Heidemarie Stefanyshyn-Piper ist damit die achte Frau im elitären Club der Menschen, die bislang einen Weltraumspaziergang unternommen haben. Nur sechs Frauen haben bislang bei 159 US-Spaziergängen ins All teilgenommen. Unter den 118 russischen zu-Fuß-Vorstößen in die Leere war lediglich eine Frau.

"Ich passe besser in den Anzug", hatte die 178 Zentimeter große Stefanyshyn-Piper vor der Mission gesagt. Viele weibliche Astronauten sind für die klobigen Raumanzüge zu zierlich.
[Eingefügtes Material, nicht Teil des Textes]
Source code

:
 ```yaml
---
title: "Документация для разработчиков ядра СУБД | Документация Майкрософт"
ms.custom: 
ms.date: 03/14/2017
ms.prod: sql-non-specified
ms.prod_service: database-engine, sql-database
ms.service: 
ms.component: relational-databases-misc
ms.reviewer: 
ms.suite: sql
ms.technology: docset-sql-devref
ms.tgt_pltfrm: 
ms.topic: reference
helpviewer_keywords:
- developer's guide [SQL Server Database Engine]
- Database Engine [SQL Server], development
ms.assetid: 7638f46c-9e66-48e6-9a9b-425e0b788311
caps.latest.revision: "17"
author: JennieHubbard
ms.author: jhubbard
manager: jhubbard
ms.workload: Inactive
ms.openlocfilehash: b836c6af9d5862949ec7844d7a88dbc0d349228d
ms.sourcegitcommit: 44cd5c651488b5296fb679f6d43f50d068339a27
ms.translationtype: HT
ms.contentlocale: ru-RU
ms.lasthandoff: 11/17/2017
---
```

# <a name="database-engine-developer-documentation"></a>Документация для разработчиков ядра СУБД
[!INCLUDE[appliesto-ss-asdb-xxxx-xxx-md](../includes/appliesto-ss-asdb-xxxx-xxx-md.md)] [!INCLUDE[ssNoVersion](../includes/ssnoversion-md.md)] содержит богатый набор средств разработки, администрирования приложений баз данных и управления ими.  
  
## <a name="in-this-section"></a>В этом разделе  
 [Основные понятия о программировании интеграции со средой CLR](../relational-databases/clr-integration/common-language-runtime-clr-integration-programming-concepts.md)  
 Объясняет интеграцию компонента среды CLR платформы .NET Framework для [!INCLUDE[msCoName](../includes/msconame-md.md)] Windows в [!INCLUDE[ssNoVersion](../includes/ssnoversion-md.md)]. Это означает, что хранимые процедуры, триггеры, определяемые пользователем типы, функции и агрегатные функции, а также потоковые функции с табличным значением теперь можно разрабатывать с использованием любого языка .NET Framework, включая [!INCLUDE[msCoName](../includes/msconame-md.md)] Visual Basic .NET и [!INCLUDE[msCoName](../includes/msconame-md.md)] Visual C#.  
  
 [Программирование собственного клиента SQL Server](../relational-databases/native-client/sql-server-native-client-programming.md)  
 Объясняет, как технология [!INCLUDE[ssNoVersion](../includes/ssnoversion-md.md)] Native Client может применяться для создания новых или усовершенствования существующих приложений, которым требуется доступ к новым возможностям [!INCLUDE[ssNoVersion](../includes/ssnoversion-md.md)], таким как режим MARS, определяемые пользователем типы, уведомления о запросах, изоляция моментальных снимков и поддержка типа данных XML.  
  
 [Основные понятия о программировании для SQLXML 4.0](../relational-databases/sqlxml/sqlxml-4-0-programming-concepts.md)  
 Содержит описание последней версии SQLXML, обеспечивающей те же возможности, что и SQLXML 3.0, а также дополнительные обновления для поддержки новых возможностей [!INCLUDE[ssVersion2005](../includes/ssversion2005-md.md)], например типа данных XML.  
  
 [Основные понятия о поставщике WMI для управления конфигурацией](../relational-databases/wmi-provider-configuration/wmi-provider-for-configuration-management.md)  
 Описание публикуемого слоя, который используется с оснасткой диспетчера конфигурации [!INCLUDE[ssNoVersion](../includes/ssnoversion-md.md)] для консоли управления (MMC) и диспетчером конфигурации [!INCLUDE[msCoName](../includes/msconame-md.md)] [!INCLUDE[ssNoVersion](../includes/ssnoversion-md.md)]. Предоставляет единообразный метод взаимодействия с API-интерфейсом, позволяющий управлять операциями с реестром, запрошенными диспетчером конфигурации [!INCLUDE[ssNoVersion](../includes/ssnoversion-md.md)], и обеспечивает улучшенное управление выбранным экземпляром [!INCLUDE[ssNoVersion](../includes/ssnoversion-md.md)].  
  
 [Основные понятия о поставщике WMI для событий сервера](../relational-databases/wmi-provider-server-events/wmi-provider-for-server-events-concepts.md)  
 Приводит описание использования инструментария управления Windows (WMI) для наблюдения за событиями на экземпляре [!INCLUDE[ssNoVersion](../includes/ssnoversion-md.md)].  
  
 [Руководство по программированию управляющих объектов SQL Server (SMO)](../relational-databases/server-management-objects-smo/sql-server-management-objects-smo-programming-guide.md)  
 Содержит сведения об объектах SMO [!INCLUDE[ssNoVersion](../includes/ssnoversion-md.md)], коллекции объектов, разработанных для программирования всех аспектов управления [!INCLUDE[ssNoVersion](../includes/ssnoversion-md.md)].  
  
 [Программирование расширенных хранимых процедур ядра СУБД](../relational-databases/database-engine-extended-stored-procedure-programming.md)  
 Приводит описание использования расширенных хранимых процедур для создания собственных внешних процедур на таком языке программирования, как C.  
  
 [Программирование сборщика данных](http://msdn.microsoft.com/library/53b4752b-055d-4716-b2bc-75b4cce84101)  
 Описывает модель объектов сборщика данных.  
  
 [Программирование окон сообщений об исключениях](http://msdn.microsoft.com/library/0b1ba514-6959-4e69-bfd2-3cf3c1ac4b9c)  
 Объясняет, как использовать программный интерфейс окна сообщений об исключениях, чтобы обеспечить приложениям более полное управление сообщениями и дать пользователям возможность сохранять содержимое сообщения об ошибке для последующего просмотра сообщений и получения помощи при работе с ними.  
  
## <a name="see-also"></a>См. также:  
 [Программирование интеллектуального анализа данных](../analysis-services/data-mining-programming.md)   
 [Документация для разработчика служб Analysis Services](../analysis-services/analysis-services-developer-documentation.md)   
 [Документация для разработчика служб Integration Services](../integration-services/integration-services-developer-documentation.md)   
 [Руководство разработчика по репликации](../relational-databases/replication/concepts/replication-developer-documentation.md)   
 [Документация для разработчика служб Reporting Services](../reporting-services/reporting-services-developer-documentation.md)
Stefanyshyn-Piper wird bei ihrem ersten All-Spaziergang vom Außeneinsatz-Veteranen Joe Tanner begleitet.

Einsatz ist "heikel und äußerst wichtig"

Die am Samstag gestartete Raumfähre hatte am Montagmorgen an die Station angelegt, zu deren derzeitigen Bewohnern der Deutsche Thomas Reiter gehört. Gleich nach dem Rendezvous wurde mit dem Umladen von Versorgungs- und Ausrüstungsgütern begonnen. Als wichtigste Aufgabe jedoch galt es, das 17,5 Tonnen schwere Segment mit Hilfe des Shuttle-Roboterarms aus der Ladebucht der "Atlantis" zu hieven. Das Teil wurde dann von einem robusteren Kranarm der ISS aufgegriffen und wurde kurz vor dem Ausstieg der beiden Astronauten in die richtige Position an der Außenwand der ISS gesteuert.

Nach der Verschraubung sollten dann Tanner und Stefanyshyn-Piper das Segment mit dem Stromnetz der ISS verkabeln - ein von Nasa-Flugdirektor Paul Dye als heikel und äußerst wichtig bezeichneter Prozess. Die empfindliche Elektronik im Segment muss nämlich vor Kälte geschützt werden. Dazu sind bis zur vollen Funktionsfähigkeit der Sonnensegel Heizkörper nötig, die von der ISS mit Strom versorgt werden.

Die Astronauten Burbank und MacLean sollen ihren Kollegen am morgigen Mittwoch auf einen Außeneinsatz folgen.